Activity → Among the entries below, please show each line that carries the word "newbuf".

::::

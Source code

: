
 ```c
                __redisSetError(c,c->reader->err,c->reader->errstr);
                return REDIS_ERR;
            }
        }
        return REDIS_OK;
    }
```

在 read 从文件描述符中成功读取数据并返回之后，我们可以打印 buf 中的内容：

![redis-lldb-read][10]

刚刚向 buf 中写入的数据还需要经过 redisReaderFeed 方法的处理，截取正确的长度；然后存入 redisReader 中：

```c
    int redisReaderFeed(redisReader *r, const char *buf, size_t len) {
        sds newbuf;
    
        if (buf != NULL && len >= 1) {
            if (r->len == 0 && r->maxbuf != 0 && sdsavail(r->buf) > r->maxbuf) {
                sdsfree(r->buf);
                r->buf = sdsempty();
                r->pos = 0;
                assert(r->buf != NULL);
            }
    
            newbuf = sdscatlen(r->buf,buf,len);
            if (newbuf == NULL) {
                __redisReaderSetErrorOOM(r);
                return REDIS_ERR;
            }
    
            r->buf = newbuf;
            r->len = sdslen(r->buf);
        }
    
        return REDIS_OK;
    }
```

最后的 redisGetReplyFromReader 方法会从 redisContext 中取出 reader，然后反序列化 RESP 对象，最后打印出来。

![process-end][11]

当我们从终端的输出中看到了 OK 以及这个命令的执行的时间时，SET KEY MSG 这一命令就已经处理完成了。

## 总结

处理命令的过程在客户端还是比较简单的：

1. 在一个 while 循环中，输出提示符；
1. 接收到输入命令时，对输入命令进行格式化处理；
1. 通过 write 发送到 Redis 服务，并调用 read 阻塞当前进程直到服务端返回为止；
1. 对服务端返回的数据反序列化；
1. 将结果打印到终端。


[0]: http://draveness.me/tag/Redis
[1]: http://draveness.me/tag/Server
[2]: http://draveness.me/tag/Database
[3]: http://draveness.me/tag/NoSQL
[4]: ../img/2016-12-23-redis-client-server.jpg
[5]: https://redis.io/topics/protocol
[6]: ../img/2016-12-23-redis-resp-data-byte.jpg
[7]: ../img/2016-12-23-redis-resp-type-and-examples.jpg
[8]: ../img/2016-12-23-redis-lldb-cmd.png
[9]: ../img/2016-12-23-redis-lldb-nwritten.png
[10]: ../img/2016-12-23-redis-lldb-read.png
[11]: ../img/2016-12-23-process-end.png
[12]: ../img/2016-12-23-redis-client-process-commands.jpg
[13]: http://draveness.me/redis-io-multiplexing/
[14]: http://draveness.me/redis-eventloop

::::

Written solution →
        sds newbuf;
            newbuf = sdscatlen(r->buf,buf,len);
            if (newbuf == NULL) {
            r->buf = newbuf;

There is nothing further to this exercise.